* _Problem requirements_:
From the material below, return every line that includes "をクリックします".

====== Data under study ======

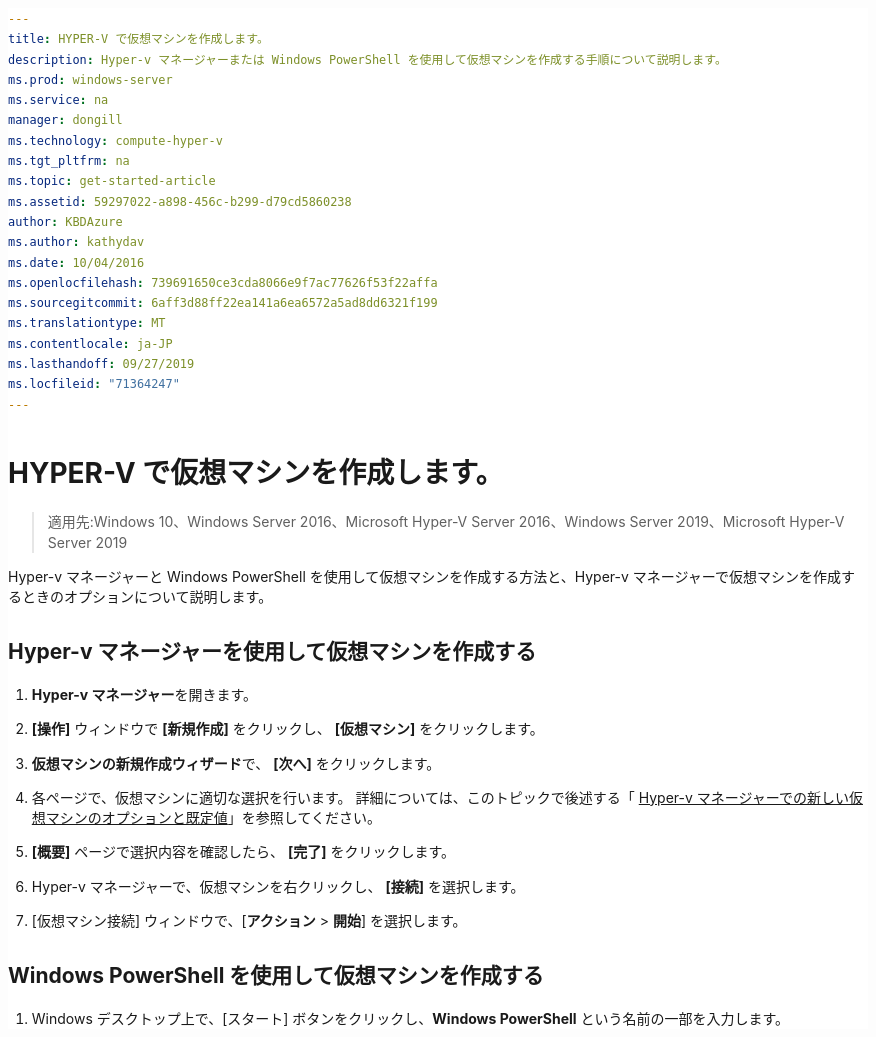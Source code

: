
```yaml
---
title: HYPER-V で仮想マシンを作成します。
description: Hyper-v マネージャーまたは Windows PowerShell を使用して仮想マシンを作成する手順について説明します。
ms.prod: windows-server
ms.service: na
manager: dongill
ms.technology: compute-hyper-v
ms.tgt_pltfrm: na
ms.topic: get-started-article
ms.assetid: 59297022-a898-456c-b299-d79cd5860238
author: KBDAzure
ms.author: kathydav
ms.date: 10/04/2016
ms.openlocfilehash: 739691650ce3cda8066e9f7ac77626f53f22affa
ms.sourcegitcommit: 6aff3d88ff22ea141a6ea6572a5ad8dd6321f199
ms.translationtype: MT
ms.contentlocale: ja-JP
ms.lasthandoff: 09/27/2019
ms.locfileid: "71364247"
---
```

# <a name="create-a-virtual-machine-in-hyper-v"></a>HYPER-V で仮想マシンを作成します。

>適用先:Windows 10、Windows Server 2016、Microsoft Hyper-V Server 2016、Windows Server 2019、Microsoft Hyper-V Server 2019

Hyper-v マネージャーと Windows PowerShell を使用して仮想マシンを作成する方法と、Hyper-v マネージャーで仮想マシンを作成するときのオプションについて説明します。  

## <a name="create-a-virtual-machine-by-using-hyper-v-manager"></a>Hyper-v マネージャーを使用して仮想マシンを作成する  

1.  **Hyper-v マネージャー**を開きます。  

2.  **[操作]** ウィンドウで **[新規作成]** をクリックし、 **[仮想マシン]** をクリックします。  

3.  **仮想マシンの新規作成ウィザード**で、 **[次へ]** をクリックします。  

4.  各ページで、仮想マシンに適切な選択を行います。 詳細については、このトピックで後述する「 [Hyper-v マネージャーでの新しい仮想マシンのオプションと既定値](#options-in-hyper-v-manager-new-virtual-machine-wizard)」を参照してください。  

5.  **[概要]** ページで選択内容を確認したら、 **[完了]** をクリックします。  

6.  Hyper-v マネージャーで、仮想マシンを右クリックし、 **[接続]** を選択します。  

7.  [仮想マシン接続] ウィンドウで、[**アクション** > **開始**] を選択します。  

## <a name="create-a-virtual-machine-by-using-windows-powershell"></a>Windows PowerShell を使用して仮想マシンを作成する  

1. Windows デスクトップ上で、[スタート] ボタンをクリックし、**Windows PowerShell** という名前の一部を入力します。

======

* _Finished exercise_:
2.  **[操作]** ウィンドウで **[新規作成]** をクリックし、 **[仮想マシン]** をクリックします。  
3.  **仮想マシンの新規作成ウィザード**で、 **[次へ]** をクリックします。  
5.  **[概要]** ページで選択内容を確認したら、 **[完了]** をクリックします。  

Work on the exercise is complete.